Sunday, 18 October 2009
Bir el Abd, Sinai, 9 August 1916, Outline
Topic: BatzS - Bir el Abd

Bir el Abd

Sinai, 9 August 1916

Outline

 

A view from the crest of Mount Meredith looking eastwards towards Qatiya.

[Photo by Terry Kinlock, author of Devils on Horses: in the Words of the Anzacs in the Middle East 1916-19.]

 

Keeping constant pressure on the Turks resulted in one engagement tending to merge into the next, as was the case with Katia and Bir el Abd. This was an oasis 22 miles east of Romani, on the track to El Arish.

El Arish was on the south-east corner of the Mediterranean and came to be considered by the Anzacs as some far-off Holy Grail. If the enemy could be dislodged from Bir el Abd, he must retreat the 50 miles further on to El Arish because there was almost no water between the two places. El Arish was close to the Palestine border, where the Sinai desert ended. Elopes and dreams began to form and tantalise. They could get off the sand! Mirages, milk-and-honey visions of plains and trees, cities, grass feed, roads, water, flowers beckoned.

First things first: attack the enemy rearguard, capture his guns, destroy the remainder of his force. Reconnaissance early on 8 August showed that the Turks had abandoned Oghratina. Patrols probed forward and found him at Bir el Abd.

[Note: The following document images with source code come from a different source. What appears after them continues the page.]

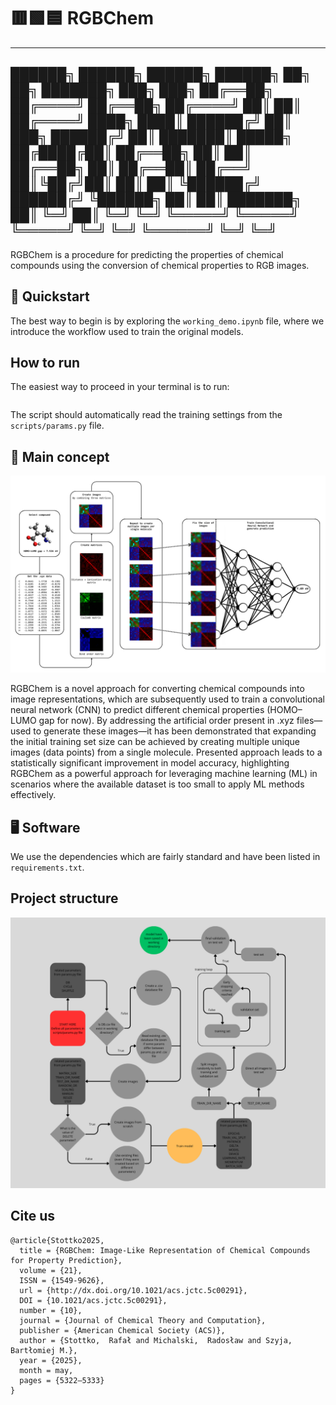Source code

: # 🟥🟩🟦 RGBChem

---------------------------------------------------------------------
 ██████╗   ██████╗  ██████╗   ██████╗  ██╗  ██╗ ███████╗ ███╗   ███╗
 ██╔══██╗ ██╔════╝  ██╔══██╗ ██╔════╝  ██║  ██║ ██╔════╝ ████╗ ████║
 ██████╔╝ ██║  ███╗ ██████╔╝ ██║       ███████║ █████╗   ██╔████╔██║
 ██╔══██╗ ██║   ██║ ██╔══██╗ ██║       ██╔══██║ ██╔══╝   ██║╚██╔╝██║
 ██║  ██║ ╚██████╔╝ ██████╔╝ ╚██████╗  ██║  ██║ ███████╗ ██║ ╚═╝ ██║
 ╚═╝  ╚═╝  ╚═════╝  ╚═════╝   ╚═════╝  ╚═╝  ╚═╝ ╚══════╝ ╚═╝     ╚═╝
---------------------------------------------------------------------

RGBChem is a procedure for predicting the properties of chemical compounds using the conversion of chemical properties to RGB images.

## 🚀 Quickstart
The best way to begin is by exploring the `working_demo.ipynb` file, where we introduce the workflow used to train the original models.

## How to run 

The easiest way to proceed in your terminal is to run:
```python run_learning.py

```
The script should automatically read the training settings from the `scripts/params.py` file.

## 🧠 Main concept

<img src="workflow.png" alt="Concept" width="800">

RGBChem is a novel approach for converting chemical compounds into image representations, which are subsequently used to train a convolutional neural network (CNN) to predict different chemical properties (HOMO–LUMO gap for now). By addressing the artificial order present in .xyz files—used to generate these images—it has been demonstrated that expanding the initial training set size can be achieved by creating multiple unique images (data points) from a single molecule. Presented approach leads to a statistically significant improvement in model accuracy, highlighting RGBChem as a powerful approach
for leveraging machine learning (ML) in scenarios where the available dataset is too small to apply ML methods effectively.

## 🖥️ Software
We use the dependencies which are fairly standard and have been listed in `requirements.txt`. 

## Project structure

<img src="rgbchem_scheme.png" alt="Concept" width="800">


## Cite us

```
@article{Stottko2025,
  title = {RGBChem: Image-Like Representation of Chemical Compounds for Property Prediction},
  volume = {21},
  ISSN = {1549-9626},
  url = {http://dx.doi.org/10.1021/acs.jctc.5c00291},
  DOI = {10.1021/acs.jctc.5c00291},
  number = {10},
  journal = {Journal of Chemical Theory and Computation},
  publisher = {American Chemical Society (ACS)},
  author = {Stottko,  Rafał and Michalski,  Radosław and Szyja,  Bartłomiej M.},
  year = {2025},
  month = may,
  pages = {5322–5333}
}
```

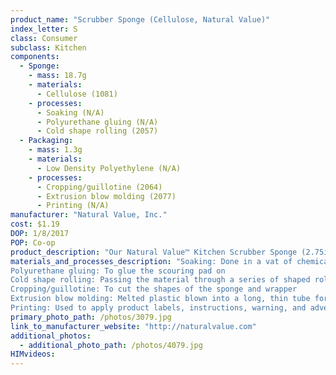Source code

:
 ```yaml
---
product_name: "Scrubber Sponge (Cellulose, Natural Value)"
index_letter: S
class: Consumer
subclass: Kitchen
components:
  - Sponge:
    - mass: 18.7g
    - materials:
      - Cellulose (1081)
    - processes:
      - Soaking (N/A)
      - Polyurethane gluing (N/A)
      - Cold shape rolling (2057)
  - Packaging:
    - mass: 1.3g
    - materials:
      - Low Density Polyethylene (N/A)
    - processes:
      - Cropping/guillotine (2064)
      - Extrusion blow molding (2077)
      - Printing (N/A)
manufacturer: "Natural Value, Inc."
cost: $1.19
DOP: 1/8/2017
POP: Co-op
product_description: "Our Natural Value™ Kitchen Scrubber Sponge (2.75in X 4.43in X .813in) is designed to remove kitchen grease and burned on food from pots, pans, tables, countertops, walls, sinks and appliances. Fiber side scours. Sponge side wipes clean."
materials_and_processes_description: "Soaking: Done in a vat of chemicals to soften the cellulose and rid of impurities
Polyurethane gluing: To glue the scouring pad on 
Cold shape rolling: Passing the material through a series of shaped rolls to press the sheets together
Cropping/guillotine: To cut the shapes of the sponge and wrapper
Extrusion blow molding: Melted plastic blown into a long, thin tube for molding
Printing: Used to apply product labels, instructions, warning, and advertisements"
primary_photo_path: /photos/3079.jpg
link_to_manufacturer_website: "http://naturalvalue.com"
additional_photos:
  - additional_photo_path: /photos/4079.jpg
HIMvideos:
---
```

Chauvel shifted his HQ forward to Oghratina, with the New Zealand and Yeomanry brigades. Royston, temporarily in command of both the 1st and 2nd Light Horse Brigades, was to march from Katia overnight and at daylight on the 9th take up a position just north-east of Abd. The New Zealanders and the 3rd Light Horse Brigade were to start the advance, the first directly on the Turks centre, the second to swing round behind them from the south, blocking their retreat. The Yeomanry were in reserve.

The whole ANZAC Mounted Division would be engaged, though it was reduced by sickness and exhaustion of both horses and men to 3000 dismounted rifles. Two regiments of Royston's were down to 180 rifles and the 7th Regiment mustered 214. But the Turks were said to be weak and the operation looked to be relatively easy. Because of the distances, no infantry were to be used and the job fell to the mounted troops again.

The Turks proved to be decidedly strong: 6000 men deployed on commanding sandhills, well supported by artillery.

 

Bir el Abd and surrounding area topography.
 
[Click on map for larger version.]

 

The overnight ride by the 1st and 2nd Brigades was marked by precipitous sand cliffs, up or down which no horse would have gone, had it seen them. With daylight, the troopers were awed to see what they had come through.

At 4 am, the New Zealanders attacked the Turkish centre and the 3rd Light Horse Brigade started its encircling movement from the south. They encountered strong resistance. Royston's brigades, coming in from the north, were also checked. The dispositions left large gaps between the ANZAC units: 800 yards between Chaytor's New Zealanders and the 2nd Brigade on the left, a mile between Chaytor and the 3rd Brigade on the right.

Suddenly, things started to look grim. There were fire fights all along the line. The scattered Anzacs, after galloping in until the machine-gun and artillery fire became too heavy to risk the horses, dismounted and sent them back. For some hours, it was a near stalemate of no advance and no retreat, though marked by particular strokes of brilliance such as a bayonet charge by the Wellingtons, before which the Turks refused the steel and bolted, and the 'admirable tenacity and reckless courage' of the out-gunned batteries of Royal Horse Artillery, which from close behind the dismounted men waged an unequal contest with the Turkish guns.

 

British soldiers filling their canteens with water near Romani.

 

About midday, the Turks counterattacked from one end of the line to the other and threw Chauvel's troops on the defensive. There were seesawing attacks and counterattacks for two hours, and while the ANZAC front was unbroken, they suffered a net loss of ground. Sniffing victory, the Turks' fire reached a pitch of concentration never experienced before, even at Gallipoli.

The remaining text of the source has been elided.